═══ Provided data ═══

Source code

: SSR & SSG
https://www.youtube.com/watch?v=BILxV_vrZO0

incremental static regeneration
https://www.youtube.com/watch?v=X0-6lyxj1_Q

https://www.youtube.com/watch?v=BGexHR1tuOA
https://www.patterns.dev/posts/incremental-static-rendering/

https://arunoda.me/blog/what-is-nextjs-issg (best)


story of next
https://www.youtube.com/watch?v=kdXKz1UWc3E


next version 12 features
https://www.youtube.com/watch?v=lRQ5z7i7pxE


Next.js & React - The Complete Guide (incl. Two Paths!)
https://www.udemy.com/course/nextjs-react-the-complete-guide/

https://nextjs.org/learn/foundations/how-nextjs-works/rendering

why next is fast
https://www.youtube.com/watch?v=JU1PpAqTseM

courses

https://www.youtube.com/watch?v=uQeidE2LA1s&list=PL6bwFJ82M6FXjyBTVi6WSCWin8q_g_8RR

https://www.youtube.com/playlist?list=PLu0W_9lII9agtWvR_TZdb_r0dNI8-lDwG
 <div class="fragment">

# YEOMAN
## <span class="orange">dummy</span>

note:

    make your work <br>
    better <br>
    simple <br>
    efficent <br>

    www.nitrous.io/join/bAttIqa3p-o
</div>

═══

Exercise directions: Repeat the whole listing verbatim.

Answer area:
Source code

: SSR & SSG
https://www.youtube.com/watch?v=BILxV_vrZO0

incremental static regeneration
https://www.youtube.com/watch?v=X0-6lyxj1_Q

https://www.youtube.com/watch?v=BGexHR1tuOA
https://www.patterns.dev/posts/incremental-static-rendering/

https://arunoda.me/blog/what-is-nextjs-issg (best)


story of next
https://www.youtube.com/watch?v=kdXKz1UWc3E


next version 12 features
https://www.youtube.com/watch?v=lRQ5z7i7pxE


Next.js & React - The Complete Guide (incl. Two Paths!)
https://www.udemy.com/course/nextjs-react-the-complete-guide/

https://nextjs.org/learn/foundations/how-nextjs-works/rendering

why next is fast
https://www.youtube.com/watch?v=JU1PpAqTseM

courses

https://www.youtube.com/watch?v=uQeidE2LA1s&list=PL6bwFJ82M6FXjyBTVi6WSCWin8q_g_8RR

https://www.youtube.com/playlist?list=PLu0W_9lII9agtWvR_TZdb_r0dNI8-lDwG
 <div class="fragment">

# YEOMAN
## <span class="orange">dummy</span>

note:

    make your work <br>
    better <br>
    simple <br>
    efficent <br>

    www.nitrous.io/join/bAttIqa3p-o
</div>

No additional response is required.